• Assignment
Each line of the data below that contains "OpenStreetMap" must be copied.

• Stored items from a collection
********

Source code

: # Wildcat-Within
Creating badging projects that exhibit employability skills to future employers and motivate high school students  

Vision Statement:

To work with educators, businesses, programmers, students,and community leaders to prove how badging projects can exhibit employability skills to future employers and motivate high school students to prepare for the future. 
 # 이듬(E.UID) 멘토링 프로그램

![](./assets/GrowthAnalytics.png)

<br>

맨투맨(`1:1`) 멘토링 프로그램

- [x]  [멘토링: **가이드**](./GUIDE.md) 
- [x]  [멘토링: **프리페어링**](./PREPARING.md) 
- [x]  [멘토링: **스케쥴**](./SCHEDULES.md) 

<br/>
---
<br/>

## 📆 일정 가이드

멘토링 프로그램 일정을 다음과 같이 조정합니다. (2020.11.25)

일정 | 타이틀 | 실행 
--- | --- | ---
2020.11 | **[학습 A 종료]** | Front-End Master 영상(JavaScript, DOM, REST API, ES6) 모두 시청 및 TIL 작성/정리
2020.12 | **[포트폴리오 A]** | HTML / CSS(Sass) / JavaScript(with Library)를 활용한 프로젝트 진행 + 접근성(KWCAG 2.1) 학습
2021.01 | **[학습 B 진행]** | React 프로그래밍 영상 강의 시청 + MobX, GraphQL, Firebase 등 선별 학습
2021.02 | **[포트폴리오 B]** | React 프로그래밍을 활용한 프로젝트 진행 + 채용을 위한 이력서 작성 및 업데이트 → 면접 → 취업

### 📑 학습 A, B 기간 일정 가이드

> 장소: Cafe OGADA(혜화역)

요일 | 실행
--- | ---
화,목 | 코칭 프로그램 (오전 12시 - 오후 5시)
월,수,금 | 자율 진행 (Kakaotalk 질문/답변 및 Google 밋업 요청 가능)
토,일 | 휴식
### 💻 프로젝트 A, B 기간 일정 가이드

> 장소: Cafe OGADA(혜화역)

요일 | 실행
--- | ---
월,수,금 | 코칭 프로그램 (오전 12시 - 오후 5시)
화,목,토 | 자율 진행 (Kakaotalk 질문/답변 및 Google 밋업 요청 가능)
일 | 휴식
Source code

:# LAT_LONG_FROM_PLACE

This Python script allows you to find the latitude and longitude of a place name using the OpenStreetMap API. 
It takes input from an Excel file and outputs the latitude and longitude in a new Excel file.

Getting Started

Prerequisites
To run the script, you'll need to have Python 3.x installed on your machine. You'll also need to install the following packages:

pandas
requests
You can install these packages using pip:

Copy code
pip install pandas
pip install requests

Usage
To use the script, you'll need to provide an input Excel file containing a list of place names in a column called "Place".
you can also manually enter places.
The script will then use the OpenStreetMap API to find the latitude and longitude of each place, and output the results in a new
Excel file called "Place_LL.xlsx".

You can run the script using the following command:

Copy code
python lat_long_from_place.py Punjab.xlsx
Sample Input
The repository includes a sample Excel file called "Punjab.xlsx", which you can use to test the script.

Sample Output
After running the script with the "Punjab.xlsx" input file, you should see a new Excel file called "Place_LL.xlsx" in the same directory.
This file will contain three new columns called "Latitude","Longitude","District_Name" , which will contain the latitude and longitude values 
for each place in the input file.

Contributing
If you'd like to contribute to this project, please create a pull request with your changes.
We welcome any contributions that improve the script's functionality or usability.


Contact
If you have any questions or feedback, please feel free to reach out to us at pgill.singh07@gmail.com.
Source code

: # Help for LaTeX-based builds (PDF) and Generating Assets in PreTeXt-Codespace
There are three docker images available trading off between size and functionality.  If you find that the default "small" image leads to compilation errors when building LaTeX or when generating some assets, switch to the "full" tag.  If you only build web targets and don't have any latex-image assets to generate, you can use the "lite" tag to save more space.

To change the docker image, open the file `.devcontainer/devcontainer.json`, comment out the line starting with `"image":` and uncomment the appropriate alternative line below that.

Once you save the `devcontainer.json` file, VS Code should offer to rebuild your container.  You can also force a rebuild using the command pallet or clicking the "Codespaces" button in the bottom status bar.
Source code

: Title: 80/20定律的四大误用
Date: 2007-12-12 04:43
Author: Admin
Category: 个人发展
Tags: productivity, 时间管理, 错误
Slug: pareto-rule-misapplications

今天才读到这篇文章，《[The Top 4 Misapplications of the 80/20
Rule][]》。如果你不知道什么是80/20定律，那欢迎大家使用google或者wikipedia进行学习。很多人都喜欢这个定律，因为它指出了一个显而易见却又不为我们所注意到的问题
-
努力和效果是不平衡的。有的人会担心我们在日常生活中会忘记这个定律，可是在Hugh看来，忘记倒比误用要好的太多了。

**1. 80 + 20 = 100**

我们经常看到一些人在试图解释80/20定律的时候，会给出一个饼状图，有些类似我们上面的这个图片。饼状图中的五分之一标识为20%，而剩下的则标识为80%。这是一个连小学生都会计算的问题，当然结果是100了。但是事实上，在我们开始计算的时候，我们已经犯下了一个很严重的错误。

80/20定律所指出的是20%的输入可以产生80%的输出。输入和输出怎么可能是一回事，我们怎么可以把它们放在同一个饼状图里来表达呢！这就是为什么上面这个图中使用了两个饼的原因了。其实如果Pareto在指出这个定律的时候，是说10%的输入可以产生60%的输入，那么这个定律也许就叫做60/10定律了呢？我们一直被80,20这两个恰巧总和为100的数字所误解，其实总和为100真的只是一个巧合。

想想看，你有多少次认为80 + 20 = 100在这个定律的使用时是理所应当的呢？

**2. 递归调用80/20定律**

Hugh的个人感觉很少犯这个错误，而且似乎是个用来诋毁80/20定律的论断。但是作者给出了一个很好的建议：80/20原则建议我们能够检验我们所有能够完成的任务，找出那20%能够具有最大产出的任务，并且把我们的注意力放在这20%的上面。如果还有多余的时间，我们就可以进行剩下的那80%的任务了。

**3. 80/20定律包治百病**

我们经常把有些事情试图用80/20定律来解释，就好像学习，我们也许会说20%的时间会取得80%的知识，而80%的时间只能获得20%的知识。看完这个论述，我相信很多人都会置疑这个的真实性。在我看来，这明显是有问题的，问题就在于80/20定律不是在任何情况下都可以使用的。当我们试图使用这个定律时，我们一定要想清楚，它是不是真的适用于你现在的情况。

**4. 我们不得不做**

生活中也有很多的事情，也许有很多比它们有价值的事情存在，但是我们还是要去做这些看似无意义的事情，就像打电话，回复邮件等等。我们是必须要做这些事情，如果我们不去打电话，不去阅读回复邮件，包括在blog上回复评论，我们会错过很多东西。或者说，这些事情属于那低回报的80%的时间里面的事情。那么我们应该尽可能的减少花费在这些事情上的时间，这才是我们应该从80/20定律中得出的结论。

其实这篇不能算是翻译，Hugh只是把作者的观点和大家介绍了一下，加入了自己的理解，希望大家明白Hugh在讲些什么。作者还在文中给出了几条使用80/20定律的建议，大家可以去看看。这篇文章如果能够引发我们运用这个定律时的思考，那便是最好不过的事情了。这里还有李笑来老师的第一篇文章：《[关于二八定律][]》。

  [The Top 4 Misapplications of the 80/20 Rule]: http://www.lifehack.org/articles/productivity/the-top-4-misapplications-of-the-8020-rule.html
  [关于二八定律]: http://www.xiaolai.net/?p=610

********

• Answer box
This Python script allows you to find the latitude and longitude of a place name using the OpenStreetMap API. 
The script will then use the OpenStreetMap API to find the latitude and longitude of each place, and output the results in a new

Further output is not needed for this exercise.